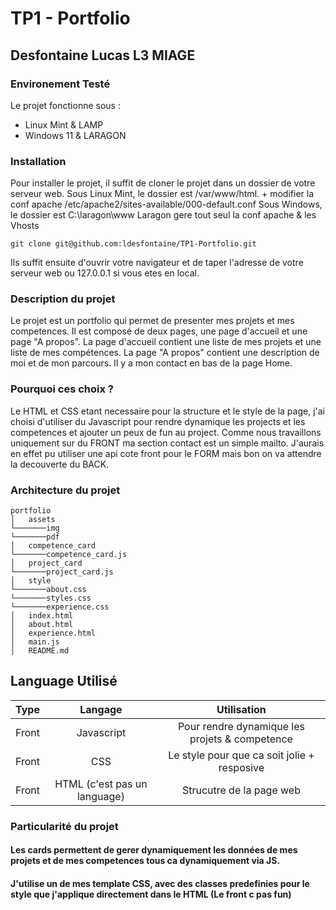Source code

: # TP1 - Portfolio
## Desfontaine Lucas L3 MIAGE

[//]: # (Environement)
### Environement Testé
Le projet fonctionne sous :
- Linux Mint & LAMP
- Windows 11 & LARAGON

[//]: # (Installation)
### Installation
Pour installer le projet,
il suffit de cloner le projet dans un dossier de votre serveur web.
Sous Linux Mint, le dossier est /var/www/html. + modifier la conf apache /etc/apache2/sites-available/000-default.conf
Sous Windows, le dossier est C:\laragon\www  Laragon gere tout seul la conf apache & les Vhosts
```
git clone git@github.com:ldesfontaine/TP1-Portfolio.git
```

Ils suffit ensuite d'ouvrir votre navigateur et de taper l'adresse de votre serveur web ou 127.0.0.1 si vous etes en local.

[//]: # (Fonctionnement)


[//]: # (objectif du projet)
### Description du projet
Le projet est un portfolio qui permet de presenter mes projets et mes competences.
Il est composé de deux pages, une page d'accueil et une page "A propos".
La page d'accueil contient une liste de mes projets et une liste de mes compétences.
La page "A propos" contient une description de moi et de mon parcours.
Il y a mon contact en bas de la page Home.

[//]: # (Pourquoi ces choix)
### Pourquoi ces choix ?
Le HTML et CSS etant necessaire pour la structure et le style de la page,
j'ai choisi d'utiliser du Javascript pour rendre dynamique les projects et les competences et ajouter un peux de fun au project.
Comme nous travaillons uniquement sur du FRONT ma section contact est un simple mailto.
J'aurais en effet pu utiliser une api cote front pour le FORM mais bon on va attendre la decouverte du BACK.

[//]: # (architecture du projet)
### Architecture du projet
```
portfolio
│   assets
└───────img
└───────pdf
│   competence_card
└───────competence_card.js
│   project_card
└───────project_card.js
│   style
└───────about.css
└───────styles.css
└───────experience.css
│   index.html
│   about.html
│   experience.html
│   main.js
│   README.md

```

[//]: # (grille projet et competence)

## Language Utilisé
|  Type |           Langage            |                  Utilisation                   |
| :---: |:----------------------------:|:----------------------------------------------:|
| Front |          Javascript          | Pour rendre dynamique les projets & competence |
| Front  |             CSS              |  Le style pour que ca soit jolie + resposive   |
| Front  | HTML (c'est pas un language) |            Strucutre de la page web            |

### Particularité du projet
#### Les cards permettent de gerer dynamiquement les données de mes projets et de mes competences tous ca dynamiquement via JS.
#### J'utilise un de mes template CSS, avec des classes predefinies pour le style que j'applique directement dans le HTML (Le front c pas fun)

__Work request__
In the data above, find the line with "[//]: # (Environement)" and the line with "il suffit de". Retype both, plus every line between them, exactly.

__Task answer__
[//]: # (Environement)
### Environement Testé
Le projet fonctionne sous :
- Linux Mint & LAMP
- Windows 11 & LARAGON

[//]: # (Installation)
### Installation
Pour installer le projet,
il suffit de cloner le projet dans un dossier de votre serveur web.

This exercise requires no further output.